Başını ellerinin arasına alarak derin düşüncelere daldı. Uzun zaman sonra ilk defa bu denli yoğun bir özlem sardı içini. Annesinin ölümünü kalbinin en derin köşelerinde hissetmeye başlamıştı. Her geçen gün bu acı daha da katlanarak büyüyordu. Babasının kaybı onu böylesine sarsmamıştı ama hayatındaki son dayanak, hep yanında olan o kadının artık orada olmayacak oluşu onu, tarifsiz bir boşluğa sürüklüyordu. Dostları da eskisi gibi görünmüyordu; sanki hepsi sadece bir çıkar uğruna yanındaydı. Zihninde tüm bu duyguları tarttıktan sonra, artık biraz durup soluklanmanın zamanı geldiğini düşündü. Masanın üzerindeki viski şişesine uzandı, bardağını tek yudumda bitirdi. Boğazı yanarken ayağa kalktı ve annesinin odasına doğru yürüdü. Uzun zamandır o kapıyı açmamıştı. İçeri girdiğinde annesinin kokusu hâlâ havada asılıydı. Derin bir nefes aldı. “Seni çok özledim anne, neden gittin ki?” diye sordu.
Dolapları karıştırmaya başladı, eski fotoğrafları çıkardı. Hepsini tek tek yatağın üzerine serdi ve yanlarına uzandı. Çocukken anne ve babasıyla yatmaya bayılırdı; o günlere geri dönmeye, o güvenli anılara sığınmaya ihtiyaç duyuyordu. Çünkü neye sahip olursan ol, sevgi ve özlemin boşluğunu başka hiçbir şey dolduramazdı. İçini kaplayan o geçici huzurun etkisiyle derin bir uykuya daldı.
Sabah uyandığında hâlâ içinde o çocukça his vardı. Sanki birazdan annesi, "Barkın, hadi kahvaltıya!" diye seslenecekti.
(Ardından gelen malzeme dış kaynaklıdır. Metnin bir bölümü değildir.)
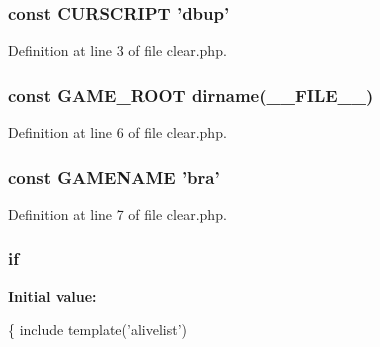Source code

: \hypertarget{clear_8php_a39c39f525eceb86cabc338804f230e80}{
\subsubsection[{C\+U\+R\+S\+C\+R\+I\+P\+T}]{\setlength{\rightskip}{0pt plus 5cm}const C\+U\+R\+S\+C\+R\+I\+P\+T 'dbup'}}\label{clear_8php_a39c39f525eceb86cabc338804f230e80}


Definition at line 3 of file clear.\+php.

\hypertarget{clear_8php_a8e43cd27c8e744fff590983bc396aba3}{
\subsubsection[{G\+A\+M\+E\+\_\+\+R\+O\+O\+T}]{\setlength{\rightskip}{0pt plus 5cm}const G\+A\+M\+E\+\_\+\+R\+O\+O\+T dirname(\+\_\+\+\_\+\+F\+I\+L\+E\+\_\+\+\_\+)}}\label{clear_8php_a8e43cd27c8e744fff590983bc396aba3}


Definition at line 6 of file clear.\+php.

\hypertarget{clear_8php_a3cd7223880b2f6a1d0bcb325ce43c606}{
\subsubsection[{G\+A\+M\+E\+N\+A\+M\+E}]{\setlength{\rightskip}{0pt plus 5cm}const G\+A\+M\+E\+N\+A\+M\+E 'bra'}}\label{clear_8php_a3cd7223880b2f6a1d0bcb325ce43c606}


Definition at line 7 of file clear.\+php.

\hypertarget{clear_8php_ab023ce7e38a92e7f9a721b63855962e9}{
\subsubsection[{if}]{\setlength{\rightskip}{0pt plus 5cm}if}}\label{clear_8php_ab023ce7e38a92e7f9a721b63855962e9}
{\bfseries Initial value\+:}
\begin{DoxyCode}
\{   
    include \textcolor{keyword}{template}(\textcolor{stringliteral}{'alivelist'})
\end{DoxyCode}


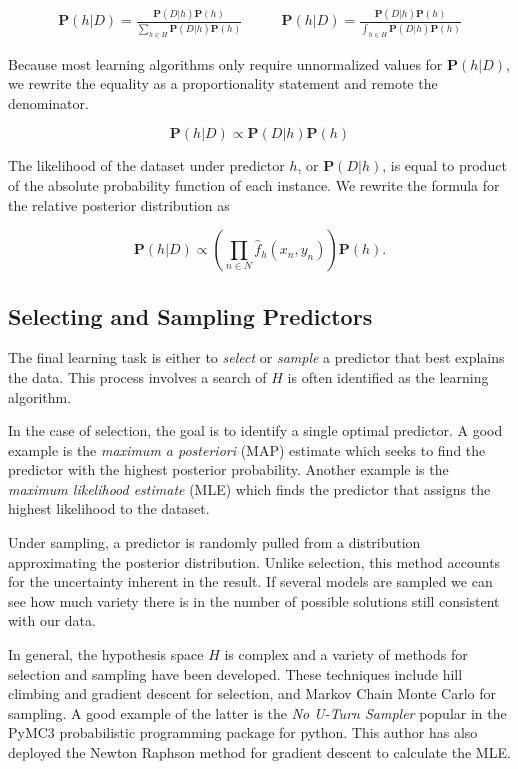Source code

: \documentclass[twoside]{article}
\begin{document}
\begin{align}
\mathbf{P}(h|D)=\frac{\mathbf{P}(D|h)\mathbf{P}(h)}{\sum_{h \in H}\mathbf{P}(D|h)\mathbf{P}(h)} &
\qquad\mathbf{P}(h|D)=\frac{\mathbf{P}(D|h)\mathbf{P}(h)}{\int_{h \in H}\mathbf{P}(D|h)\mathbf{P}(h)}
\end{align}

Because most learning algorithms only require unnormalized values for \(\mathbf{P}(h|D)\), we rewrite the equality as a proportionality statement and remote the denominator.

\begin{equation}
\label{eq:bayes}
\mathbf{P}(h|D)\propto\mathbf{P}(D|h)\mathbf{P}(h)
\end{equation}

The likelihood of the dataset under predictor \(h\), or \(\mathbf{P}(D|h)\), is equal to product of the absolute probability function of each instance. We rewrite the formula for the relative posterior distribution as

\begin{equation}
\label{eq:bayes_likelihood_expanded}
\mathbf{P}(h|D)\propto \left( \prod_{n \in N} \hat{f}_h(x_n,y_n) \right) \mathbf{P}(h).
\end{equation}

\subsection{Selecting and Sampling Predictors}

The final learning task is either to \textit{select} or \textit{sample} a predictor that best explains the data. This process involves a search of \(H\) is often identified as the learning algorithm.

In the case of selection, the goal is to identify a single optimal predictor. A good example is the \textit{maximum a posteriori} (MAP) estimate which seeks to find the predictor with the highest posterior probability. Another example is the \textit{maximum likelihood estimate} (MLE) which finds the predictor that assigns the highest likelihood to the dataset.

Under sampling, a predictor is randomly pulled from a distribution approximating the posterior distribution. Unlike selection, this method accounts for the uncertainty inherent in the result. If several models are sampled we can see how much variety there is in the number of possible solutions still consistent with our data.

In general, the hypothesis space \(H\) is complex and a variety of methods for selection and sampling have been developed. These techniques include hill climbing and gradient descent for selection, and Markov Chain Monte Carlo for sampling. A good example of the latter is the \textit{No U-Turn Sampler}\cite{gelman} popular in the PyMC3\cite{pymc3} probabilistic programming package for python. This author has also deployed the Newton Raphson method for gradient descent to calculate the MLE.\cite{sklar_dirichlet}
\end{document}
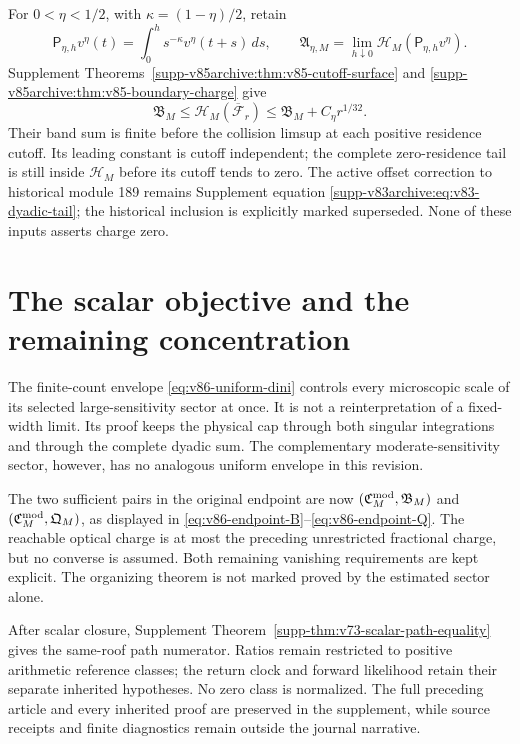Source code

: \documentclass[11pt,reqno]{amsart}
\numberwithin{equation}{section}
\theoremstyle{definition}
\theoremstyle{remark}\newtheorem{remark}[theorem]{Remark}
\begin{document}
For $0<\eta<1/2$, with $\kappa=(1-\eta)/2$, retain
\[
 \mathsf P_{\eta,h}v^\eta(t)=\int_0^h s^{-\kappa}v^\eta(t+s)\,ds,
 \qquad\mathfrak A_{\eta,M}
       =\lim_{h\downarrow0}\mathcal H_M(\mathsf P_{\eta,h}v^\eta).
\]
Supplement Theorems~\ref{supp-v85archive:thm:v85-cutoff-surface}
and \ref{supp-v85archive:thm:v85-boundary-charge} give
\begin{equation}\label{eq:v86-surface-input}
 \mathfrak B_M\le\mathcal H_M(\overline{\mathcal F}_r)
                         \le\mathfrak B_M+C_\eta r^{1/32}.
\end{equation}
Their band sum is finite before the collision limsup at each positive
residence cutoff. Its leading constant is cutoff independent; the
complete zero-residence tail is still inside $\mathcal H_M$ before
its cutoff tends to zero. The active offset correction to historical
module 189 remains Supplement equation
\eqref{supp-v83archive:eq:v83-dyadic-tail}; the historical inclusion is
explicitly marked superseded. None of these inputs asserts charge zero.





\section{The scalar objective and the remaining concentration}
The finite-count envelope \eqref{eq:v86-uniform-dini} controls every
microscopic scale of its selected large-sensitivity sector at once.
It is not a reinterpretation of a fixed-width limit. Its proof keeps
the physical cap through both singular integrations and through the
complete dyadic sum. The complementary moderate-sensitivity sector,
however, has no analogous uniform envelope in this revision.

The two sufficient pairs in the original endpoint are now
$(\mathfrak C_M^{\rm mod},\mathfrak B_M)$ and
$(\mathfrak C_M^{\rm mod},\mathfrak Q_M)$, as displayed in
\eqref{eq:v86-endpoint-B}--\eqref{eq:v86-endpoint-Q}.
The reachable optical charge is at most the preceding unrestricted
fractional charge, but no converse is assumed. Both remaining
vanishing requirements are kept explicit. The organizing theorem
is not marked proved by the estimated sector alone.

After scalar closure, Supplement
Theorem~\ref{supp-thm:v73-scalar-path-equality} gives the same-roof
path numerator. Ratios remain restricted to positive arithmetic
reference classes; the return clock and forward likelihood retain
their separate inherited hypotheses. No zero class is normalized.
The full preceding article and every inherited proof are preserved
in the supplement, while source receipts and finite diagnostics remain
outside the journal narrative.

\appendix

\begingroup
\small
\enlargethispage{2\baselineskip}

\endgroup
\end{document}

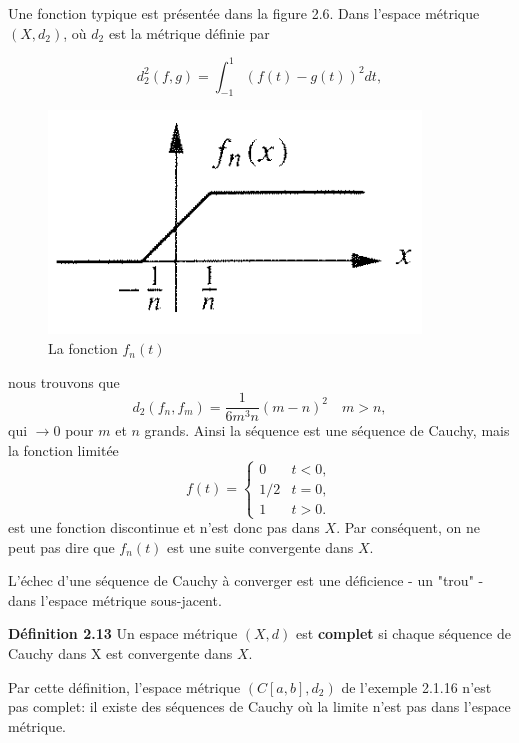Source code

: \documentclass[10pt,twoside,a4paper]{book}
\begin{document}
\noindent
Une fonction typique est présentée dans la figure 2.6. Dans l'espace métrique $(X, d_2)$, où $d_2$ est la métrique définie par

\begin{equation*}
  d_2^2(f, g) = \int_{-1}^{1}(f(t) - g(t))^2 dt,
\end{equation*}

\begin{figure}[h]
  \centering
  \includegraphics[scale=0.5]{fig2.6}
  \caption{La fonction $f_n(t)$}
\end{figure}

\noindent
nous trouvons que
\begin{equation*}
  d_2(f_n, f_m) = \frac{1}{6m^3n}(m - n)^2 \quad m > n,
\end{equation*}
\noindent
qui $\longrightarrow 0$ pour $m$ et $n$ grands. Ainsi la séquence est une séquence de Cauchy, mais la fonction limitée
\begin{equation*}
  f(t) = \begin{cases} 0 & t < 0, \\
    1/2 & t = 0, \\
    1 & t > 0.
        \end{cases}
\end{equation*}
\noindent
est une fonction discontinue et n'est donc pas dans $X$. Par conséquent, on ne peut pas dire que $f_n(t)$ est une suite convergente dans $X$.

\vspace{2mm}
L'échec d'une séquence de Cauchy à converger est une déficience - un "trou" - dans l'espace métrique sous-jacent.

\vspace{4mm}
\noindent
\textbf{Définition 2.13} Un espace métrique $(X, d)$ est \textbf{complet} si chaque séquence de Cauchy dans X est convergente dans $X$.

\noindent
Par cette définition, l'espace métrique $(C[a, b], d_2)$ de l'exemple 2.1.16 n'est pas complet: il existe des séquences de Cauchy où la limite n'est pas dans l'espace métrique.
\end{document}
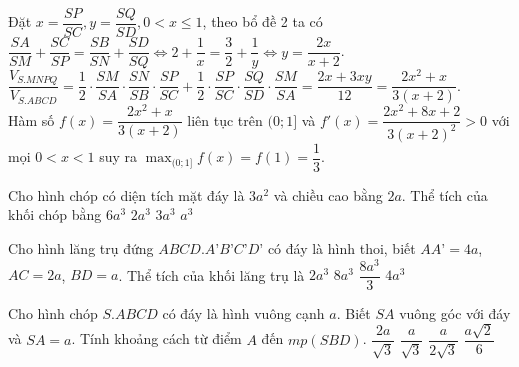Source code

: \begin{ex}
{\begin{center}
\end{center}
Đặt $x= \dfrac{SP}{SC}, y=\dfrac{SQ}{SD}, 0<x \leq 1$, theo bổ đề 2 ta có $\dfrac{SA}{SM} + \dfrac{SC}{SP} = \dfrac{SB}{SN} + \dfrac{SD}{SQ} \Leftrightarrow 2+\dfrac{1}{x} = \dfrac{3}{2} +\dfrac{1}{y} \Leftrightarrow y=\dfrac{2x}{x+2}$. \\
$\dfrac{V_{S.MNPQ}}{V_{S.ABCD}} = \dfrac{1}{2} \cdot \dfrac{SM}{SA} \cdot \dfrac{SN}{SB} \cdot \dfrac{SP}{SC} + \dfrac{1}{2} \cdot \dfrac{SP}{SC} \cdot \dfrac{SQ}{SD} \cdot \dfrac{SM}{SA}=\dfrac{2x+3xy}{12}=\dfrac{2x^2+x}{3(x+2)} $. \\
Hàm số  $f(x) = \dfrac{2x^2+x}{3(x+2)}$ liên tục trên $(0;1]$ và $f'(x) = \dfrac{2x^2+8x+2}{3(x+2)^2} >0$ với mọi $0<x<1$ suy ra $\displaystyle \max_{(0;1]} f(x) = f(1) =\dfrac{1}{3}$. 
}
\end{ex}

\begin{ex}%
Cho hình chóp có diện tích mặt đáy là $3a^2$ và chiều cao bằng $2a$. Thể tích của khối chóp bằng
\choice
{$6a^3$}
{\True $2a^3$}
{$3a^3$}
{$a^3$}
\end{ex}

\begin{ex}%
Cho hình lăng trụ đứng $ABCD.A’B’C’D’$ có đáy là hình thoi, biết $AA’=4a$, $AC=2a$, $BD=a$. Thể tích của khối lăng trụ là
\choice
{$2a^3$}
{$8a^3$}
{$\dfrac{8a^3}{3}$}
{\True $4a^3$}
\end{ex}

\begin{ex}%
Cho hình chóp $S.ABCD$ có đáy là hình vuông cạnh $a$. Biết $SA$ vuông góc với đáy và $SA =a$. Tính khoảng cách từ điểm $A$ đến $mp(SBD)$.
\choice
{$\dfrac{2a}{\sqrt{3}}$}
{\True $\dfrac{a}{\sqrt{3}}$}
{$\dfrac{a}{2\sqrt{3}}$}
{$\dfrac{a\sqrt{2}}{6}$}
\end{ex}

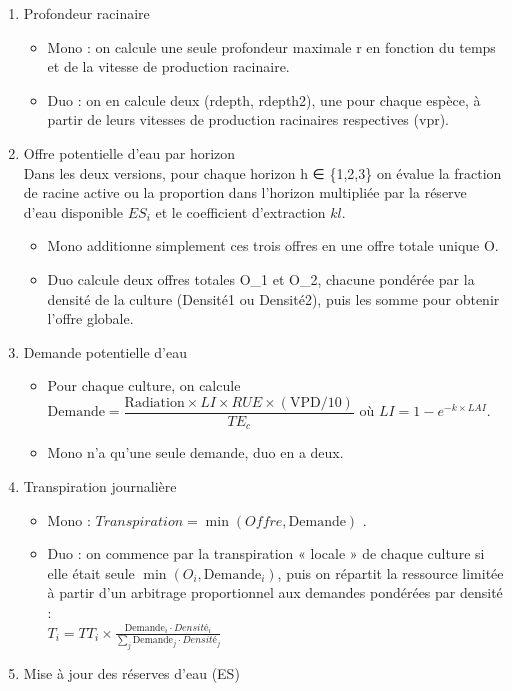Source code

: \documentclass[
]{article}
\begin{document}
\begin{enumerate}
\def\labelenumi{\arabic{enumi}.}
\item
  Profondeur racinaire

  \begin{itemize}
  \item
    Mono : on calcule une seule profondeur maximale r en fonction du
    temps et de la vitesse de production racinaire.
  \item
    Duo : on en calcule deux (rdepth, rdepth2), une pour chaque espèce,
    à partir de leurs vitesses de production racinaires respectives
    (vpr).
  \end{itemize}
\item
  Offre potentielle d'eau par horizon\\
  Dans les deux versions, pour chaque horizon h ∈ \{1,2,3\} on évalue la
  fraction de racine active ou la proportion dans l'horizon multipliée
  par la réserve d'eau disponible \(ES_i\) et le coefficient
  d'extraction \(kl\).

  \begin{itemize}
  \item
    Mono additionne simplement ces trois offres en une offre totale
    unique O.
  \item
    Duo calcule deux offres totales O\_1 et O\_2, chacune pondérée par
    la densité de la culture (Densité1 ou Densité2), puis les somme pour
    obtenir l'offre globale.
  \end{itemize}
\item
  Demande potentielle d'eau

  \begin{itemize}
  \item
    Pour chaque culture, on calcule
    \(\text{Demande} = \dfrac{\text{Radiation}\times LI\times RUE \times (\text{VPD}/10)}{TE_c}\)
    où \(LI=1-e^{-k\times LAI}.\)
  \item
    Mono n'a qu'une seule demande, duo en a deux.
  \end{itemize}
\item
  Transpiration journalière

  \begin{itemize}
  \item
    Mono : \(Transpiration =\min(Offre, \text{Demande})\) .
  \item
    Duo : on commence par la transpiration « locale » de chaque culture
    si elle était seule \(\min(O_i, \text{Demande}_i)\), puis on
    répartit la ressource limitée à partir d'un arbitrage proportionnel
    aux demandes pondérées par densité :\\
    \(T_i = TT_i \times \frac{\text{Demande}_i\cdot Densité_i} {\sum_j \text{Demande}_j\cdot Densité_j}\)
  \end{itemize}
\item
  Mise à jour des réserves d'eau (ES)


\end{enumerate}
\end{document}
Ama maalesef artık bu seslenişler geride kalmıştı. Fotoğrafları tek tek eline alıp albüme yerleştirirken daha önce hiç fark etmediği ya da gözünden kaçan bir fotoğrafla karşılaştı. Fotoğrafta babası, annesi ve yanında tanımadığı bir adam vardı. Hemen arkasını çevirdi ve yazılı olan notu görünce başından aşağıya kaynar sular döküldü:
"Sonsuza dek beraber olacağız."
Kimdi bu adam daha önce annesi böyle bir adamdan bahsetmemişti. Neden sonsuza kadar birlikte olacaklardı? Arkadaşları mıydı yoksa? Babası hiçbir şey anlatmamıştı. Çünkü zaten Barkın daha çocukken babası öldürülmüştü. Barkın olgunluk yaşına geldiğinde annesi ona her şeyi anlatmıştı. Bir arkadaşının babasının intikamını aldığını da söylemişti. Yoksa bu arkadaş o muydu? Babasının intikamını alan adam, Barkın’ın içinin soğumasını sağlayan adam bu muydu? Eğer öyleyse içten bir teşekkürü hak ediyordu. Ayrıca adam o çok sevdiği aksiyon filmlerindeki katilleri de andırmıyor değildi. Mizacı babasına nazaran çok sertti. Kaşları çatık alnındaki çizgiler daha netti.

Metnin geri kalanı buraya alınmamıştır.